Wu, C.-T. et al. SARS-CoV-2 replication in airway epithelia requires motile cilia and microvillar reprogramming. Cell 186, 112–130.e20 (2023).
Milles, L. F., Schulten, Okay., Gaub, H. E. & Bernardi, R. C. Molecular mechanism of maximum mechanostability in a pathogen adhesin. Science 359, 1527–1533 (2018).

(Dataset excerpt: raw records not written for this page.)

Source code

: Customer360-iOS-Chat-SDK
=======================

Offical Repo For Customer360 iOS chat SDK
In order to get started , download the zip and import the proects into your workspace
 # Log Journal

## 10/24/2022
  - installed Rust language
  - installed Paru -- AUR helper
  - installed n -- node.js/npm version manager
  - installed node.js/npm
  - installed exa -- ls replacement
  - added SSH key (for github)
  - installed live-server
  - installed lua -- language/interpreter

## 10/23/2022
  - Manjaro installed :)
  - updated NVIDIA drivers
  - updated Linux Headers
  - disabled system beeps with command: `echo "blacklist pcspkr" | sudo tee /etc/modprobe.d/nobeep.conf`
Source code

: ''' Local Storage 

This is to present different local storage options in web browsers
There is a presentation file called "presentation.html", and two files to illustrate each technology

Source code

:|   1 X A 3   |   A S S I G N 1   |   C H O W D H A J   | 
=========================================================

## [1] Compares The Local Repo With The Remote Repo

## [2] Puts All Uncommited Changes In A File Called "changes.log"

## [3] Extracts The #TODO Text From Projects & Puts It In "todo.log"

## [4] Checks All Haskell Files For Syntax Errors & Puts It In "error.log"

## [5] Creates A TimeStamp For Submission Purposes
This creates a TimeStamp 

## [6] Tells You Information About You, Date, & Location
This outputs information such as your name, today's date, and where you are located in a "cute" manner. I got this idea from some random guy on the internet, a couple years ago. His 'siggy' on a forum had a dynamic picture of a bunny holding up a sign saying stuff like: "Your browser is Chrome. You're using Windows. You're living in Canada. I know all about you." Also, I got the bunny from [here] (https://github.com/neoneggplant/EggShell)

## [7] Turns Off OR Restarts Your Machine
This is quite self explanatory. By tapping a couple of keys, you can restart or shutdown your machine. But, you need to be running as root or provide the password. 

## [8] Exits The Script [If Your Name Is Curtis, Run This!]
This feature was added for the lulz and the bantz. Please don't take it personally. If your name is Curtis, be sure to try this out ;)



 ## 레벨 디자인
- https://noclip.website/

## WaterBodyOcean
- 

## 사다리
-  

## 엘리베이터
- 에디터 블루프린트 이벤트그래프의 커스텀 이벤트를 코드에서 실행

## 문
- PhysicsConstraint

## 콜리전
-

Alsteens, D. et al. Nanomechanical mapping of first binding steps of a virus to animal cells. Nat. Nanotechnol. 12, 177–183 (2017).
Koehler, M., Delguste, M., Sieben, C., Gillet, L. & Alsteens, D. Preliminary step of virus entry: virion binding to cell-surface glycans. Annu. Rev. Virol. 7, 143–165 (2020).
Sokurenko, E. V., Vogel, V. & Thomas, W. E. Catch-bond mechanism of force-enhanced adhesion: counterintuitive, elusive, however…widespread? Cell Host Microbe 4, 314–323 (2008).
Tian, F. et al. N501Y mutation of spike protein in SARS-CoV-2 strengthens its binding to receptor ACE2. eLife 10, e69091 (2021).
Zheng, Bin, et al. S373P mutation stabilizes the receptor-binding area of the spike protein in omicron and promotes binding. JACS Au https://doi.org/10.1021/jacsau.3c00142 (2023).
Koehler, M. et al. Molecular insights into receptor binding energetics and neutralization of SARS-CoV-2 variants. Nat. Commun. 12, 6977 (2021).
Yang, J. et al. Molecular interplay and inhibition of SARS-CoV-2 binding to the ACE2 receptor. Nat. Commun. 11, 4541 (2020).
Cao, W. et al. Biomechanical characterization of SARS-CoV-2 spike RBD and human ACE2 protein-protein interplay. Biophys. J. 120, 1011–1019 (2021).
Zhang, X. et al. Pathogen-host adhesion between SARS-CoV-2 spike proteins from totally different variants and human ACE2 studied at single-molecule and single-cell ranges. Rising Microbes Infect. 11, 2658–2669 (2022).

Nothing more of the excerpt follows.